All entries below are to be returned exactly, with pictures left out.

- - - - -

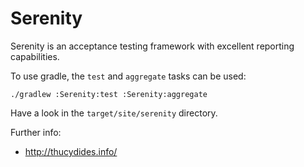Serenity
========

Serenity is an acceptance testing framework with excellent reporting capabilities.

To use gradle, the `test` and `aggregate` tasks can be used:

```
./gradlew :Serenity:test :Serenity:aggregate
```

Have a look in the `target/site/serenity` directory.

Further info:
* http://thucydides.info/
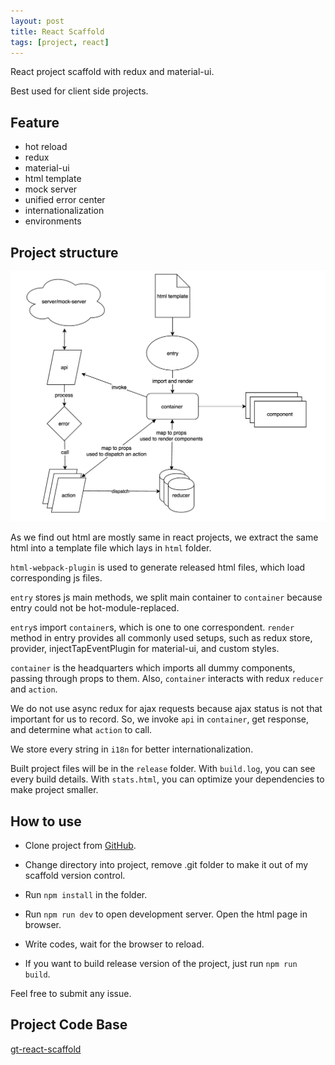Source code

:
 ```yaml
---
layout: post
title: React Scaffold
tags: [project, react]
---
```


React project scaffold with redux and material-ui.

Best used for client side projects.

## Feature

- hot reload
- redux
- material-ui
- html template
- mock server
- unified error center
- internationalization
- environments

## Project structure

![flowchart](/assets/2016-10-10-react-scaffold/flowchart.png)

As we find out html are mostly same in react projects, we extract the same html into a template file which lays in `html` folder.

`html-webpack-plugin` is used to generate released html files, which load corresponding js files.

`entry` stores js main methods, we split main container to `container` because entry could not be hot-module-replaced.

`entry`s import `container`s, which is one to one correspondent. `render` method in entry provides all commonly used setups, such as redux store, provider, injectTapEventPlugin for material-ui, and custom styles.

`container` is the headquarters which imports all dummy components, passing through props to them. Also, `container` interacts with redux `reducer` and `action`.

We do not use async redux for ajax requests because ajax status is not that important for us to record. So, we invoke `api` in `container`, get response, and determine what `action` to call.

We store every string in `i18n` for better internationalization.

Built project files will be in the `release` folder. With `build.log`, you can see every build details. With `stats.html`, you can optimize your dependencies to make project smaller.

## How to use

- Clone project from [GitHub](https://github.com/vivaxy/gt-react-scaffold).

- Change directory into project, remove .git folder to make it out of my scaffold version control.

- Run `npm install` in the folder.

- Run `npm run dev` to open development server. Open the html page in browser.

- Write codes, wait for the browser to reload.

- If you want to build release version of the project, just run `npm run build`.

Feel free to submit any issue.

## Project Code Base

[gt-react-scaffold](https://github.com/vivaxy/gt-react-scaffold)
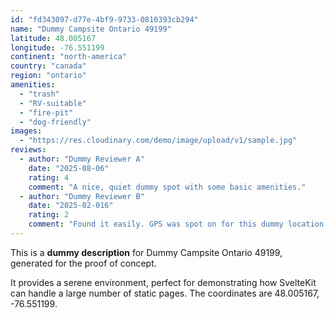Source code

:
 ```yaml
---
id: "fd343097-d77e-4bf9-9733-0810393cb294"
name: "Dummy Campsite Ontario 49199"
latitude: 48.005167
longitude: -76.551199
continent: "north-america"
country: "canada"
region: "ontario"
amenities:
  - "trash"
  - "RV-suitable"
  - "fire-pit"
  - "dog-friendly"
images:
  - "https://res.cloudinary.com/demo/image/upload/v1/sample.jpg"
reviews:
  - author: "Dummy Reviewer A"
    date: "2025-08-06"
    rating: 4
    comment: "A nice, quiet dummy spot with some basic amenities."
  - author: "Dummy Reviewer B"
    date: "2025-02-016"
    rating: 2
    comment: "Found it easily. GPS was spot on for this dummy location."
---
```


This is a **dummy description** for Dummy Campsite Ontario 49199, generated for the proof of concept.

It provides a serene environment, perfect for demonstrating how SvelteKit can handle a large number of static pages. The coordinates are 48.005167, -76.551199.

- - - - -

> **Result for this exercise**
Serenity
========

Serenity is an acceptance testing framework with excellent reporting capabilities.

To use gradle, the `test` and `aggregate` tasks can be used:

```
./gradlew :Serenity:test :Serenity:aggregate
```

Have a look in the `target/site/serenity` directory.

Further info:
* http://thucydides.info/
Source code

:
 ```yaml
---
layout: post
title: React Scaffold
tags: [project, react]
---
```


React project scaffold with redux and material-ui.

Best used for client side projects.

## Feature

- hot reload
- redux
- material-ui
- html template
- mock server
- unified error center
- internationalization
- environments

## Project structure

![flowchart](/assets/2016-10-10-react-scaffold/flowchart.png)

As we find out html are mostly same in react projects, we extract the same html into a template file which lays in `html` folder.

`html-webpack-plugin` is used to generate released html files, which load corresponding js files.

`entry` stores js main methods, we split main container to `container` because entry could not be hot-module-replaced.

`entry`s import `container`s, which is one to one correspondent. `render` method in entry provides all commonly used setups, such as redux store, provider, injectTapEventPlugin for material-ui, and custom styles.

`container` is the headquarters which imports all dummy components, passing through props to them. Also, `container` interacts with redux `reducer` and `action`.

We do not use async redux for ajax requests because ajax status is not that important for us to record. So, we invoke `api` in `container`, get response, and determine what `action` to call.

We store every string in `i18n` for better internationalization.

Built project files will be in the `release` folder. With `build.log`, you can see every build details. With `stats.html`, you can optimize your dependencies to make project smaller.

## How to use

- Clone project from [GitHub](https://github.com/vivaxy/gt-react-scaffold).

- Change directory into project, remove .git folder to make it out of my scaffold version control.

- Run `npm install` in the folder.

- Run `npm run dev` to open development server. Open the html page in browser.

- Write codes, wait for the browser to reload.

- If you want to build release version of the project, just run `npm run build`.

Feel free to submit any issue.

## Project Code Base

[gt-react-scaffold](https://github.com/vivaxy/gt-react-scaffold)
Source code

:
 ```yaml
---
id: "fd343097-d77e-4bf9-9733-0810393cb294"
name: "Dummy Campsite Ontario 49199"
latitude: 48.005167
longitude: -76.551199
continent: "north-america"
country: "canada"
region: "ontario"
amenities:
  - "trash"
  - "RV-suitable"
  - "fire-pit"
  - "dog-friendly"
images:
  - "https://res.cloudinary.com/demo/image/upload/v1/sample.jpg"
reviews:
  - author: "Dummy Reviewer A"
    date: "2025-08-06"
    rating: 4
    comment: "A nice, quiet dummy spot with some basic amenities."
  - author: "Dummy Reviewer B"
    date: "2025-02-016"
    rating: 2
    comment: "Found it easily. GPS was spot on for this dummy location."
---
```


This is a **dummy description** for Dummy Campsite Ontario 49199, generated for the proof of concept.

It provides a serene environment, perfect for demonstrating how SvelteKit can handle a large number of static pages. The coordinates are 48.005167, -76.551199.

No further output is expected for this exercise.